→ **Problem statement**:
Given the entries that follow, write out exactly the lines starting at the one containing "lower body panels." and ending at the one containing "and sagging down.", both ends included, and only those.

→ **Dataset excerpts**:
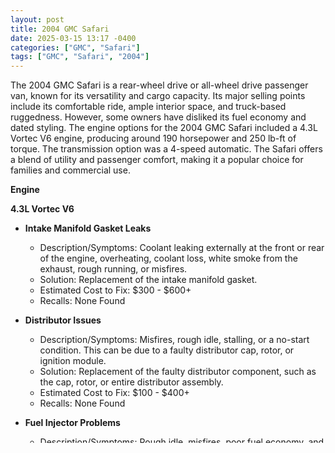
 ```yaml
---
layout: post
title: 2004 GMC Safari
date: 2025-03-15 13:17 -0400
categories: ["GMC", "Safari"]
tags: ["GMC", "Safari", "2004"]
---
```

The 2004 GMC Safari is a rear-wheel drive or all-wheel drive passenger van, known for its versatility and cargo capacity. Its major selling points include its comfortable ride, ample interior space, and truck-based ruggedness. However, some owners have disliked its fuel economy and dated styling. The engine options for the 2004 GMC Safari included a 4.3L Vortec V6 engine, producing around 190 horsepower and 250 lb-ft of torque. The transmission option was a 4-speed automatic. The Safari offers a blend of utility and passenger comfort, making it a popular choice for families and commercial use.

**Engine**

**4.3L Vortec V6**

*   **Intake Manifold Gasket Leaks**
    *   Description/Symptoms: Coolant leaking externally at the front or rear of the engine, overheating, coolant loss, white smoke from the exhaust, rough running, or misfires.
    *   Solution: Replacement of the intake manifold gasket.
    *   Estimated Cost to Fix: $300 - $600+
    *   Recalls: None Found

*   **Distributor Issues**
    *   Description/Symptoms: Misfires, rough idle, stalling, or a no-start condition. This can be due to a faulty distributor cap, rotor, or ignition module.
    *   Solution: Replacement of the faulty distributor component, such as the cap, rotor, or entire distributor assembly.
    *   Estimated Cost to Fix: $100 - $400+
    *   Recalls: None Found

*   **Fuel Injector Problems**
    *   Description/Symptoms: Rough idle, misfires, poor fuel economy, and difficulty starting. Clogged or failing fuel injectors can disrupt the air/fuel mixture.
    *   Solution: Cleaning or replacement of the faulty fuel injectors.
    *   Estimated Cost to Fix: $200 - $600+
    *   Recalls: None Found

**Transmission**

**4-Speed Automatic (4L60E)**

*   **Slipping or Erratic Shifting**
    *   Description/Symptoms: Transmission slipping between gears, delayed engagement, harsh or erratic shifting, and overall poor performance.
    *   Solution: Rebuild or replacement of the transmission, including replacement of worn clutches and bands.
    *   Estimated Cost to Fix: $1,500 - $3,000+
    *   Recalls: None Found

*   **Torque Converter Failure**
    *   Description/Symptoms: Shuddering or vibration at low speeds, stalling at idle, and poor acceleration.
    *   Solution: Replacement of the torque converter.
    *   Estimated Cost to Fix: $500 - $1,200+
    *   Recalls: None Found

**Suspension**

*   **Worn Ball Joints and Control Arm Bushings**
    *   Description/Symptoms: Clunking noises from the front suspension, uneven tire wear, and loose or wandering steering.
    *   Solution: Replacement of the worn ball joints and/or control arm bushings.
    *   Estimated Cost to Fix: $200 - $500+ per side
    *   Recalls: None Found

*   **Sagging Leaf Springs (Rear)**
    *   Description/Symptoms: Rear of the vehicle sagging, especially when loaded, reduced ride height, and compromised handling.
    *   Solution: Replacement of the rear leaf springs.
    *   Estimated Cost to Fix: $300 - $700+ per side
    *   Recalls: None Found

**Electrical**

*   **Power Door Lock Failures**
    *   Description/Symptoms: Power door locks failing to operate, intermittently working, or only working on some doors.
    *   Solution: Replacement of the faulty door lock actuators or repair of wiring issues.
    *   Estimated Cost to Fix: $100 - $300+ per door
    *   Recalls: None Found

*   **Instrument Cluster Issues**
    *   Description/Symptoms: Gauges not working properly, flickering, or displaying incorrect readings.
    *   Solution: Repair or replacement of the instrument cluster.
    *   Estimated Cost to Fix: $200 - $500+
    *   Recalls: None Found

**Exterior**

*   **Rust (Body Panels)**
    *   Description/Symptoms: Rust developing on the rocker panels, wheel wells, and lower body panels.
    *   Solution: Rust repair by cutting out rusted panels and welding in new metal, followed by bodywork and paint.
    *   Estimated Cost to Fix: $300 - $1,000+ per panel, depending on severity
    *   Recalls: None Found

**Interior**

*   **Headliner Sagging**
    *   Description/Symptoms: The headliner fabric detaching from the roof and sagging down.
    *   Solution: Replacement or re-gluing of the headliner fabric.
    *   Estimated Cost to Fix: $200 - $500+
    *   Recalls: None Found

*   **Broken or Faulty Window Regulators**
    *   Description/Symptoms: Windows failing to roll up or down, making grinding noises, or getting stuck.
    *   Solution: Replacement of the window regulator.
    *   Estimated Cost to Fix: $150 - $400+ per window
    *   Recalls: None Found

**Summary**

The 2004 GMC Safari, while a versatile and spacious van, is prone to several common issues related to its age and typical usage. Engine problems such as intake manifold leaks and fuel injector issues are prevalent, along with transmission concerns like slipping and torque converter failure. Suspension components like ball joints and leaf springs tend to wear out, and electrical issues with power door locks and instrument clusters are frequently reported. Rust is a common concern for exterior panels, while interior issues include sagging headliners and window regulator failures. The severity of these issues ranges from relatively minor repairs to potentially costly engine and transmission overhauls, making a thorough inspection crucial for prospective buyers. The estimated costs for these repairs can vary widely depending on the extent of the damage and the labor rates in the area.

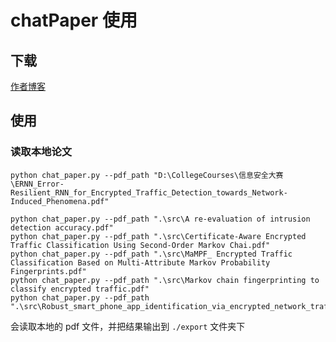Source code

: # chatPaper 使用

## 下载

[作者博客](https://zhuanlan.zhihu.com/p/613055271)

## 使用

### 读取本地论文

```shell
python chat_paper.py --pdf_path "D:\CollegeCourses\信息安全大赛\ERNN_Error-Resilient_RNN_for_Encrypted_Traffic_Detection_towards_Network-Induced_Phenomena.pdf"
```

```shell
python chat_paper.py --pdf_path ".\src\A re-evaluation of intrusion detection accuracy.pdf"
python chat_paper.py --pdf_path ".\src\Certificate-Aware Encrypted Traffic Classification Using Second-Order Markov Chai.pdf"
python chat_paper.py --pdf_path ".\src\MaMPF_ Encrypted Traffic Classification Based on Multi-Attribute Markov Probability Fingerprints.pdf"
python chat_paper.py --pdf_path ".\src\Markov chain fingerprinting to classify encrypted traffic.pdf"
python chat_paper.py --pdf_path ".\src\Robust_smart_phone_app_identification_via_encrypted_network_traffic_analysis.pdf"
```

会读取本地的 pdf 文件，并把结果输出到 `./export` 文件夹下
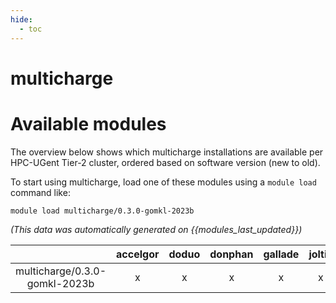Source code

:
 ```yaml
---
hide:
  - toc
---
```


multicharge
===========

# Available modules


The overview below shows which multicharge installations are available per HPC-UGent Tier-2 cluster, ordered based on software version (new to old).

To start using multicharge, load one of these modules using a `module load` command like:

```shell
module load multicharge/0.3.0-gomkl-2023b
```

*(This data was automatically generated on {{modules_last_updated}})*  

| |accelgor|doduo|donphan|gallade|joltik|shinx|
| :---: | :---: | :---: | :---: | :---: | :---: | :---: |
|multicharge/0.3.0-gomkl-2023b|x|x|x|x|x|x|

→ **Solution for this exercise**:
    *   Description/Symptoms: Rust developing on the rocker panels, wheel wells, and lower body panels.
    *   Solution: Rust repair by cutting out rusted panels and welding in new metal, followed by bodywork and paint.
    *   Estimated Cost to Fix: $300 - $1,000+ per panel, depending on severity
    *   Recalls: None Found

**Interior**

*   **Headliner Sagging**
    *   Description/Symptoms: The headliner fabric detaching from the roof and sagging down.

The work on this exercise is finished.